Educação Alunos pernambucanos recebem medalhas da Olimpíada Brasileira de Matemática das Escolas Públicas

Publicado em: 17/09/2019 14:22 Atualizado em: 17/09/2019 15:55

Foto: Leandro Santana/Esp. DP
Foto: Leandro Santana/Esp. DP

Filho de um agricultor e de uma auxiliar de escritório, Rafael Magno, 18 anos, sabia que precisaria correr para além do suporte da família para realizar todos os sonhos profissionais. Por gostar de matemática, decidiu se dedicar às provas da Olimpíada Brasileira de Matemática das Escolas Públicas (OBMEP). Foram sete anos de participações até terminar o ensino médio. Nesta terça-feira (17), mesmo depois de concluir os estudos básicos, Rafael voltou a vestir a farda de uma escola estadual. Foi receber, pela segunda vez, a medalha de ouro na OBMEP. Graças a essa conquista, ganhou uma bolsa da organização do evento, que usa desde o começo do ano para custear os estudos universitários na Paraíba.

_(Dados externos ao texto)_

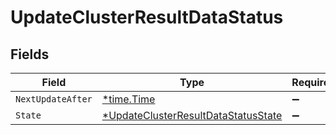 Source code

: # UpdateClusterResultDataStatus


## Fields

| Field                                                                                            | Type                                                                                             | Required                                                                                         | Description                                                                                      |
| ------------------------------------------------------------------------------------------------ | ------------------------------------------------------------------------------------------------ | ------------------------------------------------------------------------------------------------ | ------------------------------------------------------------------------------------------------ |
| `NextUpdateAfter`                                                                                | [*time.Time](https://pkg.go.dev/time#Time)                                                       | :heavy_minus_sign:                                                                               | N/A                                                                                              |
| `State`                                                                                          | [*UpdateClusterResultDataStatusState](../../models/shared/updateclusterresultdatastatusstate.md) | :heavy_minus_sign:                                                                               | N/A                                                                                              |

Antes de conquistar a vaga no curso de engenharia elétrica na Universidade Federal da Paraíba (UFPB), Rafael era aluno da escola estadual Tomé Francisco da Silva, na cidade de Quixaba, no Sertão pernambucano. Soube da existência da olimpíada por meio dos primos. A OBMEP é famosa entre os estudantes porque, além das medalhas, confere bolsas de iniciação científica júnior aos destaques da competição. Por ano, 18 milhões de alunos realizaram as provas. Desses, cerca de 50 mil são agraciados com algum reconhecimento. Em 2018, Rafael esteve na lista de premiados em Pernambuco, que assim como ele receberam as medalhas nesta terça-feira, em evento realizado no Centro de Convenções.

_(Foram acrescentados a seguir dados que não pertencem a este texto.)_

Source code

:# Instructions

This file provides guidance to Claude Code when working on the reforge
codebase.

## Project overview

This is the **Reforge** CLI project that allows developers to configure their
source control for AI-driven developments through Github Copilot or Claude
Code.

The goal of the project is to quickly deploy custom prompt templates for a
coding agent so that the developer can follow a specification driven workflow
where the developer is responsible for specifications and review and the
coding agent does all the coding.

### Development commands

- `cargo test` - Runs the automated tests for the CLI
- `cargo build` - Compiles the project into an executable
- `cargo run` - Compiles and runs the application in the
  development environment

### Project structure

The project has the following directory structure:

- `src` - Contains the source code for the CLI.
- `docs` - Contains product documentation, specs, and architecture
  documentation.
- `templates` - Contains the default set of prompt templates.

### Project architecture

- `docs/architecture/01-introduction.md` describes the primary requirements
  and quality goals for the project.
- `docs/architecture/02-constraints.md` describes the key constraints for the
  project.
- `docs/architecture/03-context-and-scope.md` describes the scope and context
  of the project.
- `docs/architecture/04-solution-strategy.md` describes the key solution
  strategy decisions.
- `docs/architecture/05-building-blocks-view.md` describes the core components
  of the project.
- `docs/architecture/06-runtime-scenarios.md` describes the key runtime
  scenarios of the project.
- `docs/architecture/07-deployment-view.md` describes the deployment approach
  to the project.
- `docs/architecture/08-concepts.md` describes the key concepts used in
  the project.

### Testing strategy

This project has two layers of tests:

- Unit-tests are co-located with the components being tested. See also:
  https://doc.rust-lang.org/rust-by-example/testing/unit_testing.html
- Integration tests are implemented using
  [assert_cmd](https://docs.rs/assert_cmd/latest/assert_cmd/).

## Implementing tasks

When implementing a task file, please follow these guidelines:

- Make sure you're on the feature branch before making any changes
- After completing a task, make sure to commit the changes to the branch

Em Pernambuco, na competição de 2018, 12 estudantes foram agraciados com medalha de ouro (cinco da rede estadual), 53 com medalha de prata (16 da rede estadual) e 128 com medalha de bronze (47 da rede estadual). Outros 1.445 estudantes receberam menções honrosas. “Não ficamos feliz apenas pela quantidade de medalhas envolvidas, mas pela participação de todo o estado. Temos estudantes de todas as regiões, de escolas estaduais, municipais e particulares. É uma comemoração da educação do estado como um todo”, afirmou o  secretário de Educação e Esportes do Estado de Pernambuco, Fred Amancio.

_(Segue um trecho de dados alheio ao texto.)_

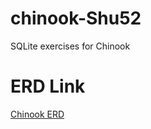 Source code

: # chinook-Shu52
SQLite exercises for Chinook
# ERD Link
[Chinook ERD](https://drive.google.com/file/d/1R9jf-p72R8bAL4VReaHQl1xny_J-a5jT/view?usp=sharing)
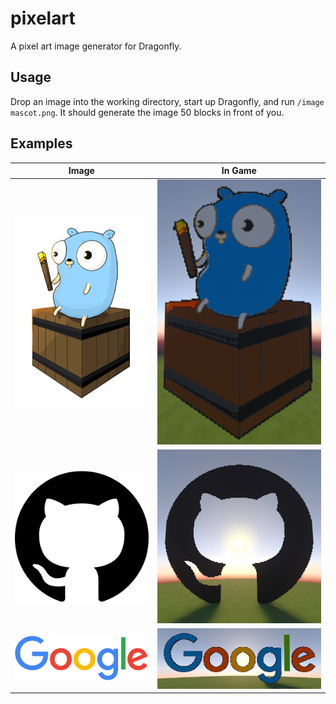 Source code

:# pixelart
A pixel art image generator for Dragonfly.

## Usage
Drop an image into the working directory, start up Dragonfly, and run `/image mascot.png`.
It should generate the image 50 blocks in front of you.

## Examples

|                 Image                  |                  In Game                   |
|:--------------------------------------:|:------------------------------------------:|
|           ![](./mascot.png)            |      ![](images/minecraft_mascot.png)      |
|        ![](images/github.png)        |      ![](images/minecraft_github.png)      |
|        ![](./images/google.png)        |      ![](images/minecraft_google.png)      | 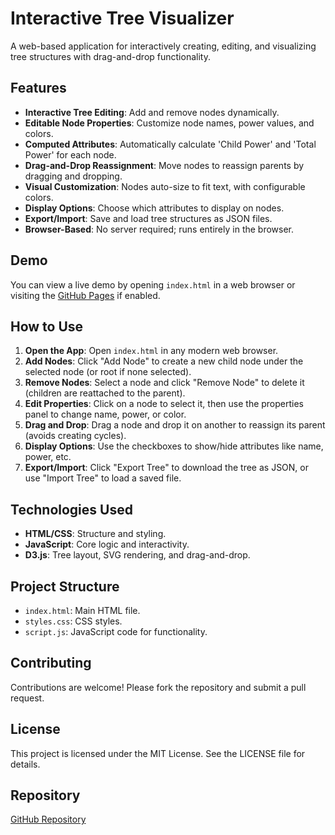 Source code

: # Interactive Tree Visualizer

A web-based application for interactively creating, editing, and visualizing tree structures with drag-and-drop functionality.

## Features

- **Interactive Tree Editing**: Add and remove nodes dynamically.
- **Editable Node Properties**: Customize node names, power values, and colors.
- **Computed Attributes**: Automatically calculate 'Child Power' and 'Total Power' for each node.
- **Drag-and-Drop Reassignment**: Move nodes to reassign parents by dragging and dropping.
- **Visual Customization**: Nodes auto-size to fit text, with configurable colors.
- **Display Options**: Choose which attributes to display on nodes.
- **Export/Import**: Save and load tree structures as JSON files.
- **Browser-Based**: No server required; runs entirely in the browser.

## Demo

You can view a live demo by opening `index.html` in a web browser or visiting the [GitHub Pages](https://fxstation.github.io/GraphVisualiser/) if enabled.

## How to Use

1. **Open the App**: Open `index.html` in any modern web browser.
2. **Add Nodes**: Click "Add Node" to create a new child node under the selected node (or root if none selected).
3. **Remove Nodes**: Select a node and click "Remove Node" to delete it (children are reattached to the parent).
4. **Edit Properties**: Click on a node to select it, then use the properties panel to change name, power, or color.
5. **Drag and Drop**: Drag a node and drop it on another to reassign its parent (avoids creating cycles).
6. **Display Options**: Use the checkboxes to show/hide attributes like name, power, etc.
7. **Export/Import**: Click "Export Tree" to download the tree as JSON, or use "Import Tree" to load a saved file.

## Technologies Used

- **HTML/CSS**: Structure and styling.
- **JavaScript**: Core logic and interactivity.
- **D3.js**: Tree layout, SVG rendering, and drag-and-drop.

## Project Structure

- `index.html`: Main HTML file.
- `styles.css`: CSS styles.
- `script.js`: JavaScript code for functionality.

## Contributing

Contributions are welcome! Please fork the repository and submit a pull request.

## License

This project is licensed under the MIT License. See the LICENSE file for details.

## Repository

[GitHub Repository](https://github.com/fxstation/GraphVisualiser)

Também foram homenageados 13 professores, 14 escolas e duas secretarias municipais de Educação – das cidades de Solidão e Brejinho -, por incentivar e mobilizar a comunidade estudantil a participar. A OBMEP acontece desde 2005, visando estimular o estudo da matemática e identificação de talentos na área. Pessoas como Rafael Magno. “Minha famílias não tinha muitas condições financeiras, então vi na olimpíada uma oportunidade de ganhar bolsas. Tenho cinco primos que já participaram, mas fui o primeiro a ganhar medalha de ouro. Com o dinheiro da bolsa, pago os custos de viver em João Pessoa. Sem isso, seria difícil”, diz.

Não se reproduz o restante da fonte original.